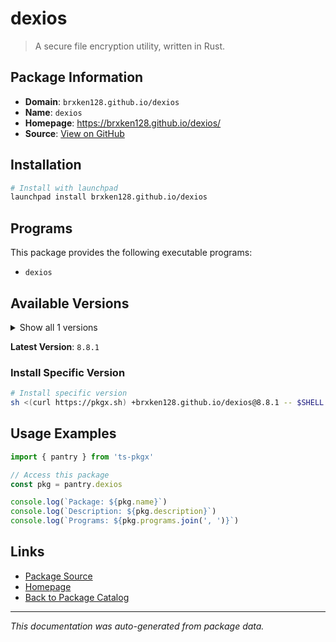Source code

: # dexios

> A secure file encryption utility, written in Rust.

## Package Information

- **Domain**: `brxken128.github.io/dexios`
- **Name**: `dexios`
- **Homepage**: https://brxken128.github.io/dexios/
- **Source**: [View on GitHub](https://github.com/pkgxdev/pantry/tree/main/projects/brxken128.github.io/dexios/package.yml)

## Installation

```bash
# Install with launchpad
launchpad install brxken128.github.io/dexios
```

## Programs

This package provides the following executable programs:

- `dexios`

## Available Versions

<details>
<summary>Show all 1 versions</summary>

- `8.8.1`

</details>

**Latest Version**: `8.8.1`

### Install Specific Version

```bash
# Install specific version
sh <(curl https://pkgx.sh) +brxken128.github.io/dexios@8.8.1 -- $SHELL -i
```

## Usage Examples

```typescript
import { pantry } from 'ts-pkgx'

// Access this package
const pkg = pantry.dexios

console.log(`Package: ${pkg.name}`)
console.log(`Description: ${pkg.description}`)
console.log(`Programs: ${pkg.programs.join(', ')}`)
```

## Links

- [Package Source](https://github.com/pkgxdev/pantry/tree/main/projects/brxken128.github.io/dexios/package.yml)
- [Homepage](https://brxken128.github.io/dexios/)
- [Back to Package Catalog](../../../package-catalog.md)

---

*This documentation was auto-generated from package data.*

Aim of the task:
Your answer must be the line that contains "written in Rust." and every line after it to the end of the records, reproduced exactly.

Task output:
> A secure file encryption utility, written in Rust.

## Package Information

- **Domain**: `brxken128.github.io/dexios`
- **Name**: `dexios`
- **Homepage**: https://brxken128.github.io/dexios/
- **Source**: [View on GitHub](https://github.com/pkgxdev/pantry/tree/main/projects/brxken128.github.io/dexios/package.yml)

## Installation

```bash
# Install with launchpad
launchpad install brxken128.github.io/dexios
```

## Programs

This package provides the following executable programs:

- `dexios`

## Available Versions

<details>
<summary>Show all 1 versions</summary>

- `8.8.1`

</details>

**Latest Version**: `8.8.1`

### Install Specific Version

```bash
# Install specific version
sh <(curl https://pkgx.sh) +brxken128.github.io/dexios@8.8.1 -- $SHELL -i
```

## Usage Examples

```typescript
import { pantry } from 'ts-pkgx'

// Access this package
const pkg = pantry.dexios

console.log(`Package: ${pkg.name}`)
console.log(`Description: ${pkg.description}`)
console.log(`Programs: ${pkg.programs.join(', ')}`)
```

## Links

- [Package Source](https://github.com/pkgxdev/pantry/tree/main/projects/brxken128.github.io/dexios/package.yml)
- [Homepage](https://brxken128.github.io/dexios/)
- [Back to Package Catalog](../../../package-catalog.md)

---

*This documentation was auto-generated from package data.*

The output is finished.